Part of the results of that survey are found in the report released today.
“No Democratic candidate will win the White House without an engaged national movement of Black voters. More than half of Black Census respondents saying politicians do not care about Black people and their interests is a major problem for the party and for the country,” said Alicia Garza in a statement. “Candidates at every level, and especially those running for President, are being advised to follow a playbook for reaching Black voters that is ineffective, insincere and sometimes even embarrassing. The Black Census shows that the Black electorate want policies that improve our lives, not pandering photo ops at Black institutions.”
Garza expounded on that point in a New York Times op-ed: “During election season, I always cringe when I see candidates eating fried chicken next to a bottle of hot sauce in Harlem or taking staged photos with black leaders. These shallow symbolic gestures are not a substitute for meaningful engagement with black voters. And candidates should know that we see right through them,” Garza wrote.
Some of the key findings from the survey:
Low wages are considered the most pressing among Black Census respondents, with 90% viewing it as a problem, including 85% who consider it a major problem.

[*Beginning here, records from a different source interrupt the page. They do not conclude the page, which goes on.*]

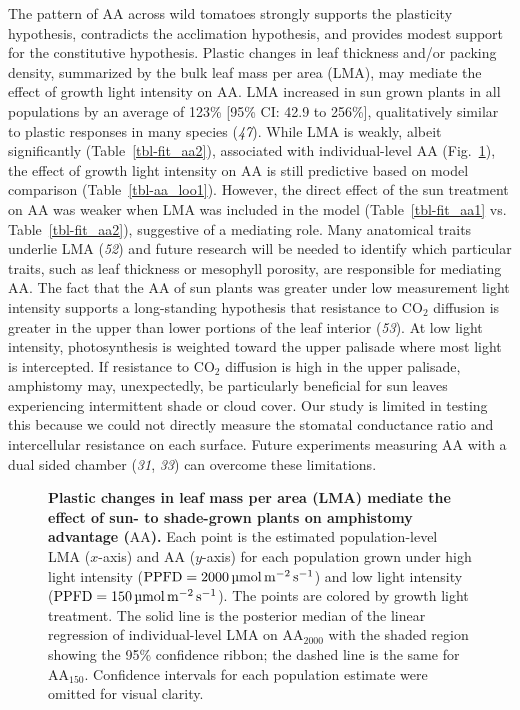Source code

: \documentclass[
  letterpaper,
  DIV=11,
  numbers=noendperiod]{scrartcl}
\makeatletter
\newcommand*\pandocbounded[1]{%
  \sbox\pandoc@box{#1}%
  \Gscale@div\@tempa{\textheight}{\dimexpr\ht\pandoc@box+\dp\pandoc@box\relax}%
  \Gscale@div\@tempb{\linewidth}{\wd\pandoc@box}%
  \ifdim\@tempb\p@<\@tempa\p@\let\@tempa\@tempb\fi%
  \ifdim\@tempa\p@<\p@\scalebox{\@tempa}{\usebox\pandoc@box}%
  \else\usebox{\pandoc@box}%
  \fi%
}
\newcommand{\aahigh}{\mathrm{AA}_{2000}}
\newcommand{\aalow}{\mathrm{AA}_{150}}
\newcommand{\aax}{$\mathrm{AA}$}
\newcommand{\ppfdequals}[1]{$\mathrm{PPFD} = \qty{#1}{\micro\mol\raiseto{-2}\meter\raiseto{-1}\second}$}
\makeatother
\begin{document}
The pattern of \aax{} across wild tomatoes strongly supports the
plasticity hypothesis, contradicts the acclimation hypothesis, and
provides modest support for the constitutive hypothesis. Plastic changes
in leaf thickness and/or packing density, summarized by the bulk leaf
mass per area (LMA), may mediate the effect of growth light intensity on
\aax{}. LMA increased in sun grown plants in all populations by an
average of 123\% {[}95\% CI: 42.9 to 256\%{]}, qualitatively similar to
plastic responses in many species (\emph{47}). While LMA is weakly,
albeit significantly (Table~\ref{tbl-fit_aa2}), associated with
individual-level \aax{} (Fig.~\ref{fig-lma_aa}), the effect of growth
light intensity on \aax{} is still predictive based on model comparison
(Table~\ref{tbl-aa_loo1}). However, the direct effect of the sun
treatment on \aax{} was weaker when LMA was included in the model
(Table~\ref{tbl-fit_aa1} vs. Table~\ref{tbl-fit_aa2}), suggestive of a
mediating role. Many anatomical traits underlie LMA (\emph{52}) and
future research will be needed to identify which particular traits, such
as leaf thickness or mesophyll porosity, are responsible for mediating
\aax{}. The fact that the \aax{} of sun plants was greater under low
measurement light intensity supports a long-standing hypothesis that
resistance to CO\(_2\) diffusion is greater in the upper than lower
portions of the leaf interior (\emph{53}). At low light intensity,
photosynthesis is weighted toward the upper palisade where most light is
intercepted. If resistance to CO\(_2\) diffusion is high in the upper
palisade, amphistomy may, unexpectedly, be particularly beneficial for
sun leaves experiencing intermittent shade or cloud cover. Our study is
limited in testing this because we could not directly measure the
stomatal conductance ratio and intercellular resistance on each surface.
Future experiments measuring \aax{} with a dual sided chamber
(\emph{31}, \emph{33}) can overcome these limitations.

\begin{figure}

\centering{

\pandocbounded{\texttt{[image: ms\_files/figure-pdf/fig-lma\_aa-1.pdf]}}

}

\caption{\label{fig-lma_aa}\textbf{Plastic changes in leaf mass per area (LMA) mediate the effect of sun- to shade-grown plants on amphistomy advantage (\aax{}).}
Each point is the estimated population-level LMA (\(x\)-axis) and \aax{}
(\(y\)-axis) for each population grown under high light intensity
(\ppfdequals{2000}) and low light intensity (\ppfdequals{150}). The
points are colored by growth light treatment. The solid line is the
posterior median of the linear regression of individual-level LMA on
\(\aahigh\) with the shaded region showing the 95\% confidence ribbon;
the dashed line is the same for \(\aalow\). Confidence intervals for
each population estimate were omitted for visual clarity.}

\end{figure}%
\end{document}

Nearly half (48%) report living in a household that lacked enough funds to pay a monthly bill in the last 12 months and 31% cut back on food to save money.
Political & Civic Engagement:
73% of respondents report voting in 2016 and a third (34%) of respondents also report engaging in other electoral activity, i.e. fundraising, volunteering, and/or canvassing.
Despite the notable level of electoral participation, 52% of respondents say “politicians do not care about Black people and interests.”
87% of respondents consider police officers killing Black people a problem in the community; additionally, 84% percent say that police officers not being held accountable for their crimes is a problem.
More than half (55%) of respondents have personally had a negative interaction with the police at some point, and 28% of those describing a negative encounter with police in the last 6 months.
84% support restoring voting rights of formerly incarcerated people while 63% strongly support it.
The Black Futures Lab will be releasing a series of reports analyzing the data from the Black Census Project.